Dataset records
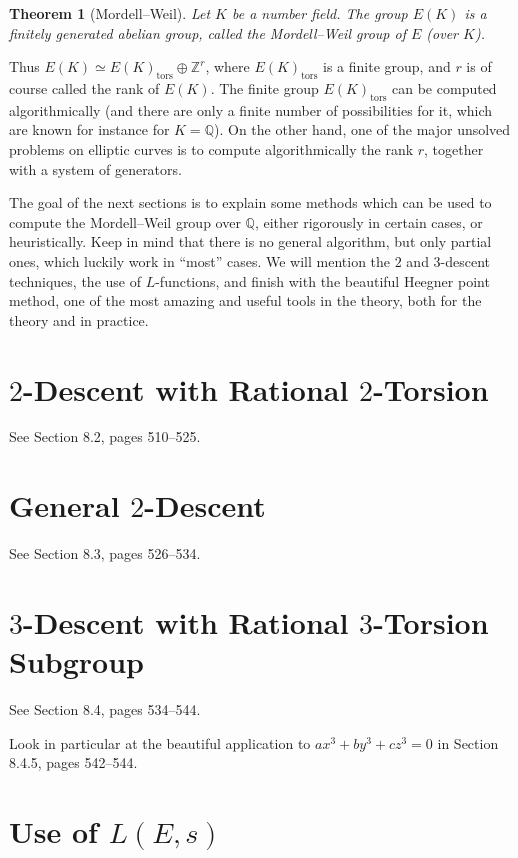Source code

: \documentclass[12pt,a4paper]{article}
\newcommand{\isom}{\simeq}
\newcommand{\op}{{\rm (}}
\newcommand{\cps}{\/{\rm )}}
\newcommand{\Q}{{\mathbb Q}}
\newcommand{\Z}{{\mathbb Z}}
\newtheorem{theorem}{Theorem}[section]
\begin{document}
\begin{theorem}[Mordell--Weil] Let $K$ be a number field. The group $E(K)$
is a finitely generated abelian group, called the Mordell--Weil group
of $E$ \op over $K$\cps.\end{theorem}

Thus $E(K)\isom E(K)_{\text{tors}}\oplus\Z^r$, where $E(K)_{\text{tors}}$
is a finite group, and $r$ is of course called the rank of $E(K)$. The
finite group $E(K)_{\text{tors}}$ can be computed algorithmically (and
there are only a finite number of possibilities for it, which are known
for instance for $K=\Q$). On the other hand, one of the major unsolved
problems on elliptic curves is to compute algorithmically the rank $r$,
together with a system of generators. 

The goal of the next sections is to explain some methods which can be
used to compute the Mordell--Weil group over $\Q$, either rigorously
in certain cases, or heuristically. Keep in mind that there is no general
algorithm, but only partial ones, which luckily work in ``most'' cases.
We will mention the $2$ and $3$-descent techniques, the use of $L$-functions,
and finish with the beautiful Heegner point method, one of the most amazing
and useful tools in the theory, both for the theory and in practice.

\section{$2$-Descent with Rational $2$-Torsion}

See Section 8.2, pages 510--525.

\section{General $2$-Descent}

See Section 8.3, pages 526--534.

\section{$3$-Descent with Rational $3$-Torsion Subgroup}

See Section 8.4, pages 534--544.

Look in particular at the beautiful application to $ax^3+by^3+cz^3=0$ in
Section 8.4.5, pages 542--544.

\section{Use of $L(E,s)$}
\end{document}
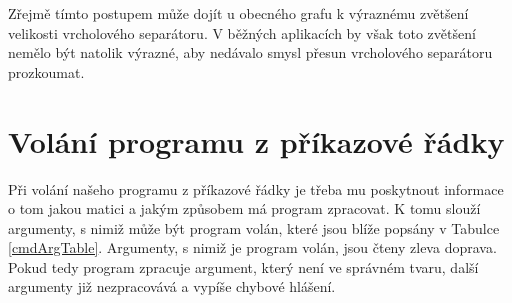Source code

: \documentclass[11pt,american,czech,oneside]{book}
\theoremstyle{plain}
\theoremstyle{definition}
\begin{document}
Zřejmě tímto postupem může dojít u obecného grafu k výraznému zvětšení velikosti vrcholového separátoru. V běžných aplikacích by však toto zvětšení nemělo být natolik výrazné, aby nedávalo smysl přesun vrcholového separátoru prozkoumat.


\section{Volání programu z příkazové řádky}

Při volání našeho programu z příkazové řádky je třeba mu poskytnout informace o tom jakou matici a jakým způsobem má program zpracovat. K tomu slouží argumenty, s nimiž může být program volán, které jsou blíže popsány v Tabulce \ref{cmdArgTable}. Argumenty, s nimiž je program volán, jsou čteny zleva doprava. Pokud tedy program zpracuje argument, který není ve správném tvaru, další argumenty již nezpracovává a vypíše chybové hlášení.
\end{document}
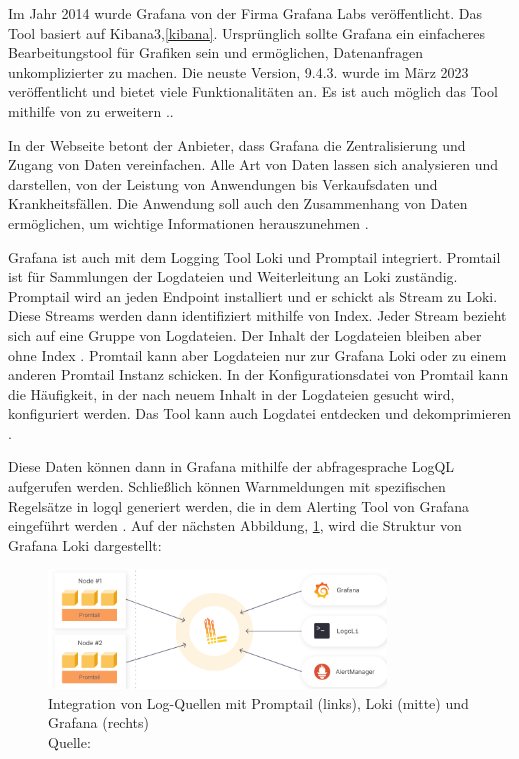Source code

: Im Jahr 2014 wurde Grafana von der Firma Grafana Labs veröffentlicht. Das Tool basiert auf Kibana3,\ref{kibana}. Ursprünglich sollte Grafana ein einfacheres Bearbeitungstool für Grafiken sein und ermöglichen, Datenanfragen unkomplizierter zu machen. Die neuste Version, 9.4.3. wurde im März 2023 veröffentlicht und bietet viele Funktionalitäten an. Es ist auch möglich das Tool mithilfe von   zu erweitern \citep{Oedegaard_historyGrafana}.. 

In der Webseite betont der Anbieter, dass Grafana die Zentralisierung und Zugang von Daten vereinfachen. Alle Art von Daten lassen sich analysieren und darstellen, von der Leistung von Anwendungen bis Verkaufsdaten und Krankheitsfällen. Die Anwendung soll auch den Zusammenhang von Daten ermöglichen, um wichtige Informationen herauszunehmen \citep{Grafana_Grafana}.

Grafana ist auch mit dem Logging Tool Loki und Promptail integriert. Promtail ist für Sammlungen der Logdateien und Weiterleitung an Loki zuständig. Promptail wird an jeden \gls{Endpoint} installiert und er schickt als Stream zu Loki. Diese Streams werden dann identifiziert mithilfe von Index. Jeder Stream bezieht sich auf eine Gruppe von Logdateien. Der Inhalt der Logdateien bleiben aber ohne Index \citep{Grafana_fundamentals}. Promtail kann aber Logdateien nur zur Grafana Loki oder zu einem anderen Promtail Instanz schicken. In der Konfigurationsdatei von Promtail kann die Häufigkeit, in der nach neuem Inhalt in der Logdateien gesucht wird, konfiguriert werden. Das Tool kann auch Logdatei entdecken und dekomprimieren \citep{Grafana_Promtail}. 

Diese Daten können dann in Grafana mithilfe der \gls{abfragesprache} LogQL aufgerufen werden. Schließlich können Warnmeldungen mit spezifischen Regelsätze in \gls{logql} generiert werden, die in dem Alerting Tool von Grafana eingeführt werden \citep{Grafana_loki}. Auf der nächsten Abbildung, \ref{fig:Integration_Loki_Promtail_Grafana}, wird die Struktur von Grafana Loki  dargestellt:

\begin{figure}[H]
   \centering
   \includegraphics[width=0.8\textwidth]{assets/2_p10.png}
   \caption[Integration von Log-Quellen mit Promptail, Loki und Grafana]
   {Integration von Log-Quellen mit Promptail (links), Loki (mitte) und Grafana (rechts) \\Quelle: \citep{Grafana_Logs}}
   \label{fig:Integration_Loki_Promtail_Grafana}
   \centering
\end{figure}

TASK DIRECTIONS
The full set of entries should be transcribed exactly, pictures left aside.

SOLUTION
Source code

: \documentclass[12pt,a4paper]{article}
\newcommand{\isom}{\simeq}
\newcommand{\op}{{\rm (}}
\newcommand{\cps}{\/{\rm )}}
\newcommand{\Q}{{\mathbb Q}}
\newcommand{\Z}{{\mathbb Z}}
\newtheorem{theorem}{Theorem}[section]
\begin{document}
\begin{theorem}[Mordell--Weil] Let $K$ be a number field. The group $E(K)$
is a finitely generated abelian group, called the Mordell--Weil group
of $E$ \op over $K$\cps.\end{theorem}

Thus $E(K)\isom E(K)_{\text{tors}}\oplus\Z^r$, where $E(K)_{\text{tors}}$
is a finite group, and $r$ is of course called the rank of $E(K)$. The
finite group $E(K)_{\text{tors}}$ can be computed algorithmically (and
there are only a finite number of possibilities for it, which are known
for instance for $K=\Q$). On the other hand, one of the major unsolved
problems on elliptic curves is to compute algorithmically the rank $r$,
together with a system of generators. 

The goal of the next sections is to explain some methods which can be
used to compute the Mordell--Weil group over $\Q$, either rigorously
in certain cases, or heuristically. Keep in mind that there is no general
algorithm, but only partial ones, which luckily work in ``most'' cases.
We will mention the $2$ and $3$-descent techniques, the use of $L$-functions,
and finish with the beautiful Heegner point method, one of the most amazing
and useful tools in the theory, both for the theory and in practice.

\section{$2$-Descent with Rational $2$-Torsion}

See Section 8.2, pages 510--525.

\section{General $2$-Descent}

See Section 8.3, pages 526--534.

\section{$3$-Descent with Rational $3$-Torsion Subgroup}

See Section 8.4, pages 534--544.

Look in particular at the beautiful application to $ax^3+by^3+cz^3=0$ in
Section 8.4.5, pages 542--544.

\section{Use of $L(E,s)$}
\end{document}
Source code

: \documentclass[11pt,american,czech,oneside]{book}
\theoremstyle{plain}
\theoremstyle{definition}
\begin{document}
Zřejmě tímto postupem může dojít u obecného grafu k výraznému zvětšení velikosti vrcholového separátoru. V běžných aplikacích by však toto zvětšení nemělo být natolik výrazné, aby nedávalo smysl přesun vrcholového separátoru prozkoumat.


\section{Volání programu z příkazové řádky}

Při volání našeho programu z příkazové řádky je třeba mu poskytnout informace o tom jakou matici a jakým způsobem má program zpracovat. K tomu slouží argumenty, s nimiž může být program volán, které jsou blíže popsány v Tabulce \ref{cmdArgTable}. Argumenty, s nimiž je program volán, jsou čteny zleva doprava. Pokud tedy program zpracuje argument, který není ve správném tvaru, další argumenty již nezpracovává a vypíše chybové hlášení.
\end{document}
Source code

: Im Jahr 2014 wurde Grafana von der Firma Grafana Labs veröffentlicht. Das Tool basiert auf Kibana3,\ref{kibana}. Ursprünglich sollte Grafana ein einfacheres Bearbeitungstool für Grafiken sein und ermöglichen, Datenanfragen unkomplizierter zu machen. Die neuste Version, 9.4.3. wurde im März 2023 veröffentlicht und bietet viele Funktionalitäten an. Es ist auch möglich das Tool mithilfe von   zu erweitern \citep{Oedegaard_historyGrafana}.. 

In der Webseite betont der Anbieter, dass Grafana die Zentralisierung und Zugang von Daten vereinfachen. Alle Art von Daten lassen sich analysieren und darstellen, von der Leistung von Anwendungen bis Verkaufsdaten und Krankheitsfällen. Die Anwendung soll auch den Zusammenhang von Daten ermöglichen, um wichtige Informationen herauszunehmen \citep{Grafana_Grafana}.

Grafana ist auch mit dem Logging Tool Loki und Promptail integriert. Promtail ist für Sammlungen der Logdateien und Weiterleitung an Loki zuständig. Promptail wird an jeden \gls{Endpoint} installiert und er schickt als Stream zu Loki. Diese Streams werden dann identifiziert mithilfe von Index. Jeder Stream bezieht sich auf eine Gruppe von Logdateien. Der Inhalt der Logdateien bleiben aber ohne Index \citep{Grafana_fundamentals}. Promtail kann aber Logdateien nur zur Grafana Loki oder zu einem anderen Promtail Instanz schicken. In der Konfigurationsdatei von Promtail kann die Häufigkeit, in der nach neuem Inhalt in der Logdateien gesucht wird, konfiguriert werden. Das Tool kann auch Logdatei entdecken und dekomprimieren \citep{Grafana_Promtail}. 

Diese Daten können dann in Grafana mithilfe der \gls{abfragesprache} LogQL aufgerufen werden. Schließlich können Warnmeldungen mit spezifischen Regelsätze in \gls{logql} generiert werden, die in dem Alerting Tool von Grafana eingeführt werden \citep{Grafana_loki}. Auf der nächsten Abbildung, \ref{fig:Integration_Loki_Promtail_Grafana}, wird die Struktur von Grafana Loki  dargestellt:

\begin{figure}[H]
   \centering
   \includegraphics[width=0.8\textwidth]{assets/2_p10.png}
   \caption[Integration von Log-Quellen mit Promptail, Loki und Grafana]
   {Integration von Log-Quellen mit Promptail (links), Loki (mitte) und Grafana (rechts) \\Quelle: \citep{Grafana_Logs}}
   \label{fig:Integration_Loki_Promtail_Grafana}
   \centering
\end{figure}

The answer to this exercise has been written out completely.